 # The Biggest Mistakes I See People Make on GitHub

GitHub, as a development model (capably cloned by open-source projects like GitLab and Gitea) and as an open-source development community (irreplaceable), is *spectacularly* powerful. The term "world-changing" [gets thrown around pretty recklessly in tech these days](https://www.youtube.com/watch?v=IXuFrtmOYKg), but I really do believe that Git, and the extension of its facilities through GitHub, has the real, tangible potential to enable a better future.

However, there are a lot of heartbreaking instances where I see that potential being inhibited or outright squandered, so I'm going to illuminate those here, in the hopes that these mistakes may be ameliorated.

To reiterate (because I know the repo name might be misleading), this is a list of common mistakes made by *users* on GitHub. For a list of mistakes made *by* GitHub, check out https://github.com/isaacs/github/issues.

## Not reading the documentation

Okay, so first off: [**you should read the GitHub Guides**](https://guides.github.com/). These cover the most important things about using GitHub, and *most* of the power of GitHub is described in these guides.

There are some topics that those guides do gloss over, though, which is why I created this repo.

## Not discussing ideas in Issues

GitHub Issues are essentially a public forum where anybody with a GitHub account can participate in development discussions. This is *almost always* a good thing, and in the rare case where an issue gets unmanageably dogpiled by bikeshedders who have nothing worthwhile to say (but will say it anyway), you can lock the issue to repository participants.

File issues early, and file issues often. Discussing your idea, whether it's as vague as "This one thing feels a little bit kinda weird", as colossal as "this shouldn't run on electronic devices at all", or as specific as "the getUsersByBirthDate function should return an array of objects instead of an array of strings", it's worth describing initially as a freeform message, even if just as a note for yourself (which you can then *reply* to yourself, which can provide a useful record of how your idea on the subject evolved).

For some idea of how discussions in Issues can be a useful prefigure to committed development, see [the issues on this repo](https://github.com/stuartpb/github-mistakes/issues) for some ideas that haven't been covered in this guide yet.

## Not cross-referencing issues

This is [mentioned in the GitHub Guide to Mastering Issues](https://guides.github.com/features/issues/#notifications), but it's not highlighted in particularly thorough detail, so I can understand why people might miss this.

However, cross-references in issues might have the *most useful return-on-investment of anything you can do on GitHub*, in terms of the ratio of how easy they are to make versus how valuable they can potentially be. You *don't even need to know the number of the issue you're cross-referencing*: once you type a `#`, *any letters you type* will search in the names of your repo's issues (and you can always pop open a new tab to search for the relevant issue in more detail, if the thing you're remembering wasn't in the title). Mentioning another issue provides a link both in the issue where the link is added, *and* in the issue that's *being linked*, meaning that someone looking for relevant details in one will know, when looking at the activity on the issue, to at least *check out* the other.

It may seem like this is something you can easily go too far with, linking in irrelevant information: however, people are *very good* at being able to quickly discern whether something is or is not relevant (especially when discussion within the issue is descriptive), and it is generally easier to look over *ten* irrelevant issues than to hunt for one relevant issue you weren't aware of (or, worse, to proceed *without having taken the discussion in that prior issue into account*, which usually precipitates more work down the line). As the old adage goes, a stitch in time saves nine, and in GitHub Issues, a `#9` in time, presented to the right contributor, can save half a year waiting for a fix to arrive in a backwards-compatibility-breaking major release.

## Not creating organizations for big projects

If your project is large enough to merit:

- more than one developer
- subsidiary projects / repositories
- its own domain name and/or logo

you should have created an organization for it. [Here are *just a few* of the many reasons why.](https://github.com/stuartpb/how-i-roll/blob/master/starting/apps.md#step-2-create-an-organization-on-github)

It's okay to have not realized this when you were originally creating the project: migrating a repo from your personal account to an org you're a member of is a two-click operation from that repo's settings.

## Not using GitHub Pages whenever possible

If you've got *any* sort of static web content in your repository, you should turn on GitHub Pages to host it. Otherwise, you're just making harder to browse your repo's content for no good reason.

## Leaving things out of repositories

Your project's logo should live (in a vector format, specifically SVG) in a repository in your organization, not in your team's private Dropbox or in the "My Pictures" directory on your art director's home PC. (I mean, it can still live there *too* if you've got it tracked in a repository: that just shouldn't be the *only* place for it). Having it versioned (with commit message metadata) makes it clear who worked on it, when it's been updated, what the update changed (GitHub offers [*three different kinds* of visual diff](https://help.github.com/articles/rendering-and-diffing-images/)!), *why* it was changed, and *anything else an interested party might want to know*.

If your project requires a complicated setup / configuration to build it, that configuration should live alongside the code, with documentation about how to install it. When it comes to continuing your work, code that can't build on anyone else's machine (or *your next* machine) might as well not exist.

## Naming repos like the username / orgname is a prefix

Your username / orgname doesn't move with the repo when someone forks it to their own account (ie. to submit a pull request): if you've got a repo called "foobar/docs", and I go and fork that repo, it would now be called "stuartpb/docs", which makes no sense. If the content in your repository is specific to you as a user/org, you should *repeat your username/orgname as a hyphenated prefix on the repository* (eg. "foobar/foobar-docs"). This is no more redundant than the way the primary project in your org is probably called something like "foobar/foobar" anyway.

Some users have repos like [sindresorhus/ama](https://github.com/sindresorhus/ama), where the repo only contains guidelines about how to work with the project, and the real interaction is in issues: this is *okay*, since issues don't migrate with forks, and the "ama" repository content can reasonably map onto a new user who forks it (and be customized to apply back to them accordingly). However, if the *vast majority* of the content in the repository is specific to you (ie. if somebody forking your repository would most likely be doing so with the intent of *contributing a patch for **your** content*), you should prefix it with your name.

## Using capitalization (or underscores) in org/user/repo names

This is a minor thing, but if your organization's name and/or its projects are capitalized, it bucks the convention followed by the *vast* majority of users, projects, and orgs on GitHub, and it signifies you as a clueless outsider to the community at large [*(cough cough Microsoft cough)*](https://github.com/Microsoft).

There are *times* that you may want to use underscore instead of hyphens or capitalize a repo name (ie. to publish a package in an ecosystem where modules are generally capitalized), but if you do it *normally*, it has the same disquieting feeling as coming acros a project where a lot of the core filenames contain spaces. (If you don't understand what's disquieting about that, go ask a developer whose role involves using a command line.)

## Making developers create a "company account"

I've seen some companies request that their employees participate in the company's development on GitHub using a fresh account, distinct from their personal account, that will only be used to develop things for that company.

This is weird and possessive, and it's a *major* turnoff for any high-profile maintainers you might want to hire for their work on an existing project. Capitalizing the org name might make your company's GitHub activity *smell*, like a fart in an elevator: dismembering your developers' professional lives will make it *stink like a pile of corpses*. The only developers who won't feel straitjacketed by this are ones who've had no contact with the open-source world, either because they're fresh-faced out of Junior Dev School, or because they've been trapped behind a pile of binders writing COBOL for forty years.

+++

EXERCISE REQUIREMENTS: Extract every line containing the string "Pages" from the data above.

WRITTEN REPLY:
## Not using GitHub Pages whenever possible
If you've got *any* sort of static web content in your repository, you should turn on GitHub Pages to host it. Otherwise, you're just making harder to browse your repo's content for no good reason.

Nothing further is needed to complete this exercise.